NBCUniversal on Friday (July 26) will begin broadcasting the 2024 Paris Olympics, an event that also serves as the media conglomerate's latest example of how it is approaching advertising in the streaming era.
The company is on pace for an all-time Olympic record and set to surpass $1.2 billion in advertising sales — including $350 million from new advertisers — and has worked for months, if not longer, to develop bespoke brand integrations for major marketers.
“We're able to create these very organic, unique integrations for each [partner] that is authentic to either their brands or their initiative that they're trying to accomplish and sits really well across our networks, streaming platforms and, in some cases, our social partners,” said Dan Lovinger, president of Olympic and Paralympic Partnerships at NBCUniversal.
The company will show off one of these integrations during live coverage of the opening ceremony, which will include — for the first time in Olympics history — a commercial-free hour sponsored by The Coca-Cola Company, Delta, Lilly, Toyota Motor Corp., Visa and Xfinity. Instead of traditional ads, brand logos for each sponsor (or "Olympic Ring Holder") will have a presence onscreen, rotating in 10-minute increments.
This year's opening ceremony will take place not in a stadium but on the River Seine, featuring a four-mile-long flotilla of nearly 90 boats that will carry thousands of athletes. The unique set-up presented a special opportunity to balance a once-in-a-lifetime visual with ad needs.
“We created a win-win. We're not eliminating advertisers — we're giving them a different role,” Lovinger said. “The advertisers will be known to the viewer and we'll give them credit, but the viewer will also be able to stay with the spectacle, which will be fantastic.”
Major brands go for gold
Beyond the opening ceremony, advertisers have many opportunities to reach highly engaged audiences, like during the 13 nights of prime-time coverage that will show a 30-minute key event with only one 60-second commercial pod. Ads are more effective in an Olympic environment, according to NBCU research, and can be further boosted by using creative that is "Olympicized" with athletes or Olympic themes and creating custom content.
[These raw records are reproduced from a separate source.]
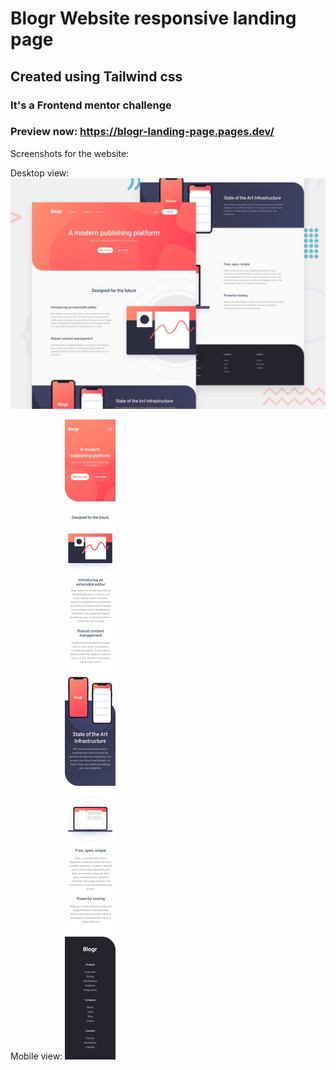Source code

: # Blogr Website responsive landing page

## Created using Tailwind css

### **It's a Frontend mentor challenge**

### Preview now: https://blogr-landing-page.pages.dev/

Screenshots for the website:

Desktop view:
![image](/design/desktop-preview.jpg)

Mobile view:
![image](/design/mobile-design.jpg)
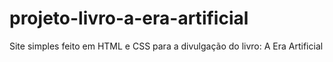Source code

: # projeto-livro-a-era-artificial
 Site simples feito em HTML e CSS para a divulgação do livro: A Era Artificial 
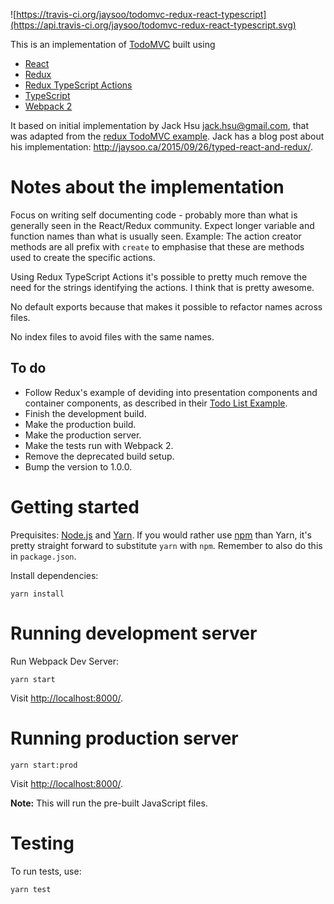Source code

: ![https://travis-ci.org/jaysoo/todomvc-redux-react-typescript](https://api.travis-ci.org/jaysoo/todomvc-redux-react-typescript.svg)

This is an implementation of [TodoMVC](http://todomvc.com/) built using

- [React](http://facebook.github.io/react/)
- [Redux](https://github.com/rackt/redux)
- [Redux TypeScript Actions](https://github.com/aikoven/redux-typescript-actions)
- [TypeScript](http://www.typescriptlang.org/)
- [Webpack 2](http://webpack.js.org/)

It based on initial implementation by Jack Hsu <jack.hsu@gmail.com>, that was adapted from the [redux TodoMVC example](https://github.com/rackt/redux/tree/master/examples/todomvc). Jack has a blog post about his implementation: http://jaysoo.ca/2015/09/26/typed-react-and-redux/.

# Notes about the implementation

Focus on writing self documenting code - probably more than what is generally seen in the React/Redux community. Expect longer variable and function names than what is usually seen. Example: The action creator methods are all prefix with `create` to emphasise that these are methods used to create the specific actions.

Using Redux TypeScript Actions it's possible to pretty much remove the need for the strings identifying the actions. I think that is pretty awesome.

No default exports because that makes it possible to refactor names across files.

No index files to avoid files with the same names.

## To do

- Follow Redux's example of deviding into presentation components and container components, as described in their [Todo List Example](http://redux.js.org/docs/basics/ExampleTodoList.html).
- Finish the development build.
- Make the production build.
- Make the production server.
- Make the tests run with Webpack 2.
- Remove the deprecated build setup.
- Bump the version to 1.0.0.

# Getting started

Prequisites: [Node.js](https://nodejs.org/en/) and [Yarn](https://yarnpkg.com/). If you would rather use [npm](https://www.npmjs.com/) than Yarn, it's pretty straight forward to substitute `yarn` with `npm`. Remember to also do this in `package.json`.

Install dependencies:

    yarn install

# Running development server

Run Webpack Dev Server:

    yarn start

Visit [http://localhost:8000/](http://localhost:8000/).

# Running production server

    yarn start:prod

Visit [http://localhost:8000/](http://localhost:8000/).

**Note:** This will run the pre-built JavaScript files.

# Testing

To run tests, use:

    yarn test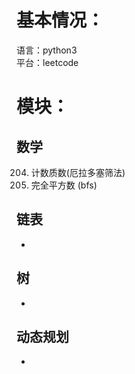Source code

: # 基本情况：
语言：python3  
平台：leetcode


# 模块：

## 数学

204. 计数质数(厄拉多塞筛法)
279. 完全平方数 (bfs)

## 链表
-  

## 树
-  

## 动态规划
- 


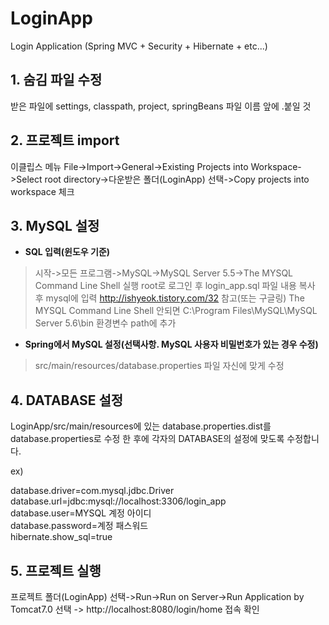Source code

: # LoginApp
Login Application (Spring MVC + Security + Hibernate + etc...)

## 1. 숨김 파일 수정
받은 파일에 settings, classpath, project, springBeans 파일 이름 앞에 .붙일 것

## 2. 프로젝트 import
이클립스 메뉴 File->Import->General->Existing Projects into Workspace->Select root directory->다운받은 폴더(LoginApp) 선택->Copy projects into workspace 체크

## 3. MySQL 설정
- **SQL 입력(윈도우 기준)**
> 시작->모든 프로그램->MySQL->MySQL Server 5.5->The MYSQL Command Line Shell 실행
root로 로그인 후 login_app.sql 파일 내용 복사 후 mysql에 입력
http://ishyeok.tistory.com/32 참고(또는 구글링)
> The MYSQL Command Line Shell 안되면 C:\Program Files\MySQL\MySQL Server 5.6\bin 환경변수 path에 추가
- **Spring에서 MySQL 설정(선택사항. MySQL 사용자 비밀번호가 있는 경우 수정)**
> src/main/resources/database.properties 파일 자신에 맞게 수정

## 4. DATABASE 설정
LoginApp/src/main/resources에 있는 database.properties.dist를 database.properties로 수정 한 후에 각자의 DATABASE의 설정에 맞도록 수정합니다.

ex)

database.driver=com.mysql.jdbc.Driver <br />
database.url=jdbc:mysql://localhost:3306/login_app <br />
database.user=MYSQL 계정 아이디 <br />
database.password=계정 패스워드 <br />
hibernate.show_sql=true <br />

## 5. 프로젝트 실행
프로젝트 폴더(LoginApp) 선택->Run->Run on Server->Run Application by Tomcat7.0 선택 -> http://localhost:8080/login/home 접속 확인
“When [advertisers] do all of those things… that's when impact really explodes for them. They see massive lift in message memorability, brand likability and search,” Lovinger said.
Coca-Cola is no stranger to the Olympics, having supported every edition of the games since 1928. The beverage marketer will have a presence across linear and digital channels, including NBC, USA and Telemundo. Plus, Coca-Cola will sponsor the Gold Zone, a live whip-around show on Peacock, and co-create custom content for Peacock and social channels like TikTok as it reaches out to Gen Z.
“At The Coca-Cola Company, we believe in the real magic that can happen when the world comes together, so being a part of this spectacular presentation of the opening ceremony on NBC is a tremendous opportunity to celebrate and share those unifying and inspiring moments,” said Robin Triplett, vice president of integrated marketing at Coca-Cola North America, in a statement.
Fellow Olympic Ring Holder and official partner of Team USA Delta is also partnering with NBCU in a variety of ways. The airline helped kick off the long road to the Olympics last June by flying contestants on "Top Chef: World All-Stars" to Paris for a quick-fire challenge alongside Team USA athletes. Delta continued to help NBCU build buzz on the "Today" show by celebrating the 100-day-out moment in April and unveiling a custom Team USA aircraft livery in May.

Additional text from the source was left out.